奥のほうにある格納庫で展示をやっているということをよくわからずに、買い忘れた飲み物をどこかで調達できないかなとうろうろした。無料の給水所があって、その脇にコメならいちどに600人ぶん、カレーならいちどに200人ぶんの炊飯と調理ができるという改造トラックが展示されているのをみた。コカコーラの自販機があって、そこでは麦茶が110円、缶コーヒーが80円で買えた。特別価格なのかしら?

おおにぎわいの物販テントのならびを通り抜けて、なおひとの波に流されながら格納庫への坂をのぼった。ひとの流れのものすごさも、よくわからないけどなんとなく流れにのって主体性なく移動するのも、夏フェスみたいな雰囲気だった。降らない程度の曇り空は、野ざらしのひらけた空間にあって、日差しがないだけでずいぶん楽とおもわせた。汗は歩けばじわりとにじむくらいにすぎなかった。
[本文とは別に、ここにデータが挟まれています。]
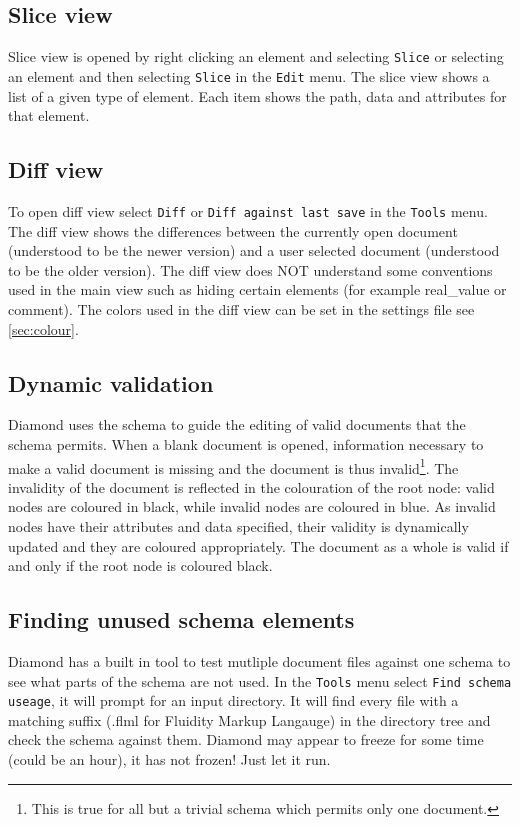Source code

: \subsection{Slice view}
Slice view is opened by right clicking an element and selecting \verb+Slice+ or 
selecting an element and then selecting \verb+Slice+ in the \verb+Edit+ menu. 
The slice view shows a list of a given type of element. Each item shows the path, data and attributes for that element.

\subsection{Diff view}
To open diff view select \verb+Diff+ or \verb+Diff against last save+ in the \verb+Tools+ menu.
The diff view shows the differences between the currently open document (understood to be the newer version)
and a user selected document (understood to be the older version). The diff view does NOT understand some conventions
used in the main view such as hiding certain elements (for example real\_value or comment).
The colors used in the diff view can be set in the settings file see \ref{sec:colour}.

\subsection{Dynamic validation}
Diamond uses the schema to guide the editing of valid documents that the schema 
permits. When a blank document is opened, information necessary to make a valid
document is missing and the document is thus invalid\footnote{This is true for all
but a trivial schema which permits only one document.}. The invalidity of the document
is reflected in the colouration of the root node: valid nodes are coloured in black,
while invalid nodes are coloured in blue. As invalid nodes have their attributes
and data specified, their validity is dynamically updated and they are coloured appropriately.
The document as a whole is valid if and only if the root node is coloured black.

\subsection{Finding unused schema elements}
Diamond has a built in tool to test mutliple document files against one schema to see what parts of the schema are not used.
In the \verb+Tools+ menu select \verb+Find schema useage+, it will prompt for an input directory. It will find every file with
a matching suffix (.flml for Fluidity Markup Langauge) in the directory tree and check the schema against them.
Diamond may appear to freeze for some time (could be an hour), it has not frozen! Just let it run.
ふたつある格納庫のひとつは、外周をつかって戦闘機の展示をしていて、中心あたりは花火大会の場所取りみたいにひとがひしめいていた。もうひとつの格納庫では、遭難者救助のための専門装備をみせていた。

背中にプロペラがついていて、それを着て歩くことも、うつ伏せになったらヘリコプターみたいに空を飛ぶこともできるという、ごてごてした等身大スーツをみた。ブラックホークヘリコプターからミサイル装備をはずしているので優しいのです、みたいなパネル説明があるけど、いったいどこに軍用ヘリとの連続性があるのかまったくわからない。正規の装備というより子供向けの遊び心のようにもみえて、おかしなジョークとしてみればいいのか、ほんとうにこれで任務をするのか(できるのか?)まったく見通せなかった。隊員がそれを説明しているのをきいても、嘘みたいなコンセプトに納得することはできなくて、そうはいってもやたらに食い下がって変なひととおもわれるのも困りごとだから、消化不良のまま切り上げた。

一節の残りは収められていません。